Protestantisme libéral — Wikipédia
Le protestantisme libéral est un courant libéral du protestantisme qui met l'accent sur la lecture critique des textes bibliques et « le souci de se « libérer » des contraintes du dogme et de l’institution, ainsi que des pesanteurs sociologiques qui, fatalement, ont tendance à les figer et à les rigidifier »[1].
Il naît de la lignée théologique qui part de Friedrich Schleiermacher (1768-1834) et Adolf von Harnack (1851-1930), et en particulier de la révolution exégétique du XIXe siècle, où Albrecht Ritschl (1822-1889) et Ernst Troeltsch (1865-1923) s'illustrèrent dans le renouvellement de la lecture de la Bible.
Parmi ses représentants en France, on compte Charles Wagner, Wilfred Monod, André Gounelle, l'Oratoire du Louvre ou le Foyer de l'Âme.
Origines
[modifier | modifier le code]Les écrits de plusieurs théologiens ont préparé le mouvement libéral[2]
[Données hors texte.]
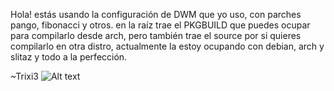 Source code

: Hola!
estás usando la configuración de DWM que yo uso, con parches pango, fibonacci y otros.
en la raíz trae el PKGBUILD que puedes ocupar para compilarlo desde arch, pero también trae el source por si quieres compilarlo en otra distro, actualmente la estoy ocupando con debian, arch y slitaz y todo a la perfección.

~Trixi3
![Alt text](https://raw.github.com/trixi3/dwm-pango/master/scrot.png "Optional title")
- Heinrich Paulus pour Das Leben Jesu als Grundlage einer reinen Geschichte des Urchristentums, en 1828.
- David Strauss Le Christ de la foi et le Jésus de l'histoire, en 1865
- Ferdinand Christian Baur pour Kritische Untersuchungen über die kanonischen Evangelien, ihr Verhältniss zu einander, ihren Charakter und Ursprung, en 1847
La liberté d'expression naît à la suite de la publication des ouvrages signalés ci-dessus mais dont les sources intègrent des courants de pensée autochtones issus de la philosophie des Lumières et de l'Encyclopédie, et parfois, remontant à la Réforme.
Caractéristiques
[modifier | modifier le code]En se distinguant par sa volonté de sortir des dogmes et de la lecture littérale des textes, le protestantisme libéral critique les régulations orthodoxes des croyances et des pratiques, les appareils ecclésiastiques et leur pouvoir normatif. Il confesse volontiers l'universalité du salut du fait d'une perception plutôt optimiste de l'homme et de la civilisation.
La Bible est considérée comme pouvant être relue et interprétée en fonction des époques ; le protestantisme libéral s'est ainsi démarqué par son soutien à la bénédiction des unions homosexuelles[3] ou au droit à l'avortement[4].
Il soutient le dialogue interreligieux et le pluralisme, ainsi que le dialogue de la religion avec la culture. Ses représentants sont généralement impliqués dans l’œcuménisme, avec une ouverture aux autres confessions, y compris dans les cultes[5].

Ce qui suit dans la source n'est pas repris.